▶ [Available records]:
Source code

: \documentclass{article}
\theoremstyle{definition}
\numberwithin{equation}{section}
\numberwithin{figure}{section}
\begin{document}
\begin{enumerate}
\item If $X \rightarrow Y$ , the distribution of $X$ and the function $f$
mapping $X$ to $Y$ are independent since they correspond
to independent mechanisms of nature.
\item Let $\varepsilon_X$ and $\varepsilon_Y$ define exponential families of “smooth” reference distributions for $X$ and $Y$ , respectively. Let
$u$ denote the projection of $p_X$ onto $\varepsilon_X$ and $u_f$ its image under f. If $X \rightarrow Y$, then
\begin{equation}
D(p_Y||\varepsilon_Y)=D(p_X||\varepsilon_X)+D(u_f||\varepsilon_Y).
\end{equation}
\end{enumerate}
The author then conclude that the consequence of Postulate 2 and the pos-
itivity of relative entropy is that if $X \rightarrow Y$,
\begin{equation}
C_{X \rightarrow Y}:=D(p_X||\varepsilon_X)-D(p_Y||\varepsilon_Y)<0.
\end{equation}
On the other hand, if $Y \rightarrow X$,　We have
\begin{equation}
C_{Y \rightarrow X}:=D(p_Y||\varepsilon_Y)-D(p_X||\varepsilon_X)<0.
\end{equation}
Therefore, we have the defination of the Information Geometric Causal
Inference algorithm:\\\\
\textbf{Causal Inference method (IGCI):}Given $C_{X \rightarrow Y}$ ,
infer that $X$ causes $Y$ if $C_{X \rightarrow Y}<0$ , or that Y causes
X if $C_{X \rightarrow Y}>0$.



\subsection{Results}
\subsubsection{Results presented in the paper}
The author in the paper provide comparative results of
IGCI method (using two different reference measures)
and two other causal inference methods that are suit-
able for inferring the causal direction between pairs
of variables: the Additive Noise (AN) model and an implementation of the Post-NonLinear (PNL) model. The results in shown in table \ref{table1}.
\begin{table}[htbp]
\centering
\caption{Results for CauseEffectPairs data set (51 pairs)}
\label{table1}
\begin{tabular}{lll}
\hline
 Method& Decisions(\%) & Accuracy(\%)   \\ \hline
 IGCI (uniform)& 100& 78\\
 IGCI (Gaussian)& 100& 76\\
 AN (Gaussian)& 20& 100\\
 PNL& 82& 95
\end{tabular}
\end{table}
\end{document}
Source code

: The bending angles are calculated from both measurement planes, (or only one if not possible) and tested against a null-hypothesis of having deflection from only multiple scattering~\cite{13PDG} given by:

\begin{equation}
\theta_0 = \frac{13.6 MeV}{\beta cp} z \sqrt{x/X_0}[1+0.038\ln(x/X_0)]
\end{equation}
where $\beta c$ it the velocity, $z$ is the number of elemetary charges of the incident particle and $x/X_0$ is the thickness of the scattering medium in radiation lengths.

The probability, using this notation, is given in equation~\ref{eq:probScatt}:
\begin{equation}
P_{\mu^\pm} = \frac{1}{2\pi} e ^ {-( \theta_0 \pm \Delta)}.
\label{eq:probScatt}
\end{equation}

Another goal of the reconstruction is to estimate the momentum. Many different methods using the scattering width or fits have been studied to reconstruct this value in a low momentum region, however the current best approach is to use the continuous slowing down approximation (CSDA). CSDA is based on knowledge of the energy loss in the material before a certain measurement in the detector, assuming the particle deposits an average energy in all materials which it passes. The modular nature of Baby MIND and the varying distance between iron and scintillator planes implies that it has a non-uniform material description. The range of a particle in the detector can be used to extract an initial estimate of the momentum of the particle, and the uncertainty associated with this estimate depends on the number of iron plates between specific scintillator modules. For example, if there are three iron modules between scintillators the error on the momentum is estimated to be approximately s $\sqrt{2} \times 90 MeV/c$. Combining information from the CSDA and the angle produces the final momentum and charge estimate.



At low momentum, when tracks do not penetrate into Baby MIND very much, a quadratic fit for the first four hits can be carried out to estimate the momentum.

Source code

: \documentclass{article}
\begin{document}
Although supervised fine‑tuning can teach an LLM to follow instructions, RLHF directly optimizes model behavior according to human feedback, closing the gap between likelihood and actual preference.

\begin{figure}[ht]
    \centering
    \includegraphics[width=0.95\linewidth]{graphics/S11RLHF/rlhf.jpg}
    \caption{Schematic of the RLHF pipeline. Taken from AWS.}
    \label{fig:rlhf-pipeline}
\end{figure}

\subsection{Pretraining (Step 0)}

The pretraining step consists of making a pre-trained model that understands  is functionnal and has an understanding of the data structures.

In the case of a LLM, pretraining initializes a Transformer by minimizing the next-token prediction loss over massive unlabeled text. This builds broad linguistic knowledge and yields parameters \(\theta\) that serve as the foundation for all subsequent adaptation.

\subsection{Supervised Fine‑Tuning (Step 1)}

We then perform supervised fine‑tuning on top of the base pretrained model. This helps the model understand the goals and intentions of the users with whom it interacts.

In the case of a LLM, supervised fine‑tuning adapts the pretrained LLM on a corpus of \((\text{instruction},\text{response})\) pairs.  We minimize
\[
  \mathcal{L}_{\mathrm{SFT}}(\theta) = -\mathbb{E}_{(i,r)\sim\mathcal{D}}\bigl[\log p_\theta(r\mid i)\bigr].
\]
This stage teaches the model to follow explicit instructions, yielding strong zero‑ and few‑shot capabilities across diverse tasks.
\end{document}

▶ [About this task]: Across the whole listing, every line must be copied exactly.

▶ [Response to this task]:
Source code

: \documentclass{article}
\theoremstyle{definition}
\numberwithin{equation}{section}
\numberwithin{figure}{section}
\begin{document}
\begin{enumerate}
\item If $X \rightarrow Y$ , the distribution of $X$ and the function $f$
mapping $X$ to $Y$ are independent since they correspond
to independent mechanisms of nature.
\item Let $\varepsilon_X$ and $\varepsilon_Y$ define exponential families of “smooth” reference distributions for $X$ and $Y$ , respectively. Let
$u$ denote the projection of $p_X$ onto $\varepsilon_X$ and $u_f$ its image under f. If $X \rightarrow Y$, then
\begin{equation}
D(p_Y||\varepsilon_Y)=D(p_X||\varepsilon_X)+D(u_f||\varepsilon_Y).
\end{equation}
\end{enumerate}
The author then conclude that the consequence of Postulate 2 and the pos-
itivity of relative entropy is that if $X \rightarrow Y$,
\begin{equation}
C_{X \rightarrow Y}:=D(p_X||\varepsilon_X)-D(p_Y||\varepsilon_Y)<0.
\end{equation}
On the other hand, if $Y \rightarrow X$,　We have
\begin{equation}
C_{Y \rightarrow X}:=D(p_Y||\varepsilon_Y)-D(p_X||\varepsilon_X)<0.
\end{equation}
Therefore, we have the defination of the Information Geometric Causal
Inference algorithm:\\\\
\textbf{Causal Inference method (IGCI):}Given $C_{X \rightarrow Y}$ ,
infer that $X$ causes $Y$ if $C_{X \rightarrow Y}<0$ , or that Y causes
X if $C_{X \rightarrow Y}>0$.



\subsection{Results}
\subsubsection{Results presented in the paper}
The author in the paper provide comparative results of
IGCI method (using two different reference measures)
and two other causal inference methods that are suit-
able for inferring the causal direction between pairs
of variables: the Additive Noise (AN) model and an implementation of the Post-NonLinear (PNL) model. The results in shown in table \ref{table1}.
\begin{table}[htbp]
\centering
\caption{Results for CauseEffectPairs data set (51 pairs)}
\label{table1}
\begin{tabular}{lll}
\hline
 Method& Decisions(\%) & Accuracy(\%)   \\ \hline
 IGCI (uniform)& 100& 78\\
 IGCI (Gaussian)& 100& 76\\
 AN (Gaussian)& 20& 100\\
 PNL& 82& 95
\end{tabular}
\end{table}
\end{document}
Source code

: The bending angles are calculated from both measurement planes, (or only one if not possible) and tested against a null-hypothesis of having deflection from only multiple scattering~\cite{13PDG} given by:

\begin{equation}
\theta_0 = \frac{13.6 MeV}{\beta cp} z \sqrt{x/X_0}[1+0.038\ln(x/X_0)]
\end{equation}
where $\beta c$ it the velocity, $z$ is the number of elemetary charges of the incident particle and $x/X_0$ is the thickness of the scattering medium in radiation lengths.

The probability, using this notation, is given in equation~\ref{eq:probScatt}:
\begin{equation}
P_{\mu^\pm} = \frac{1}{2\pi} e ^ {-( \theta_0 \pm \Delta)}.
\label{eq:probScatt}
\end{equation}

Another goal of the reconstruction is to estimate the momentum. Many different methods using the scattering width or fits have been studied to reconstruct this value in a low momentum region, however the current best approach is to use the continuous slowing down approximation (CSDA). CSDA is based on knowledge of the energy loss in the material before a certain measurement in the detector, assuming the particle deposits an average energy in all materials which it passes. The modular nature of Baby MIND and the varying distance between iron and scintillator planes implies that it has a non-uniform material description. The range of a particle in the detector can be used to extract an initial estimate of the momentum of the particle, and the uncertainty associated with this estimate depends on the number of iron plates between specific scintillator modules. For example, if there are three iron modules between scintillators the error on the momentum is estimated to be approximately s $\sqrt{2} \times 90 MeV/c$. Combining information from the CSDA and the angle produces the final momentum and charge estimate.



At low momentum, when tracks do not penetrate into Baby MIND very much, a quadratic fit for the first four hits can be carried out to estimate the momentum.

Source code

: \documentclass{article}
\begin{document}
Although supervised fine‑tuning can teach an LLM to follow instructions, RLHF directly optimizes model behavior according to human feedback, closing the gap between likelihood and actual preference.

\begin{figure}[ht]
    \centering
    \includegraphics[width=0.95\linewidth]{graphics/S11RLHF/rlhf.jpg}
    \caption{Schematic of the RLHF pipeline. Taken from AWS.}
    \label{fig:rlhf-pipeline}
\end{figure}

\subsection{Pretraining (Step 0)}

The pretraining step consists of making a pre-trained model that understands  is functionnal and has an understanding of the data structures.

In the case of a LLM, pretraining initializes a Transformer by minimizing the next-token prediction loss over massive unlabeled text. This builds broad linguistic knowledge and yields parameters \(\theta\) that serve as the foundation for all subsequent adaptation.

\subsection{Supervised Fine‑Tuning (Step 1)}

We then perform supervised fine‑tuning on top of the base pretrained model. This helps the model understand the goals and intentions of the users with whom it interacts.

In the case of a LLM, supervised fine‑tuning adapts the pretrained LLM on a corpus of \((\text{instruction},\text{response})\) pairs.  We minimize
\[
  \mathcal{L}_{\mathrm{SFT}}(\theta) = -\mathbb{E}_{(i,r)\sim\mathcal{D}}\bigl[\log p_\theta(r\mid i)\bigr].
\]
This stage teaches the model to follow explicit instructions, yielding strong zero‑ and few‑shot capabilities across diverse tasks.
\end{document}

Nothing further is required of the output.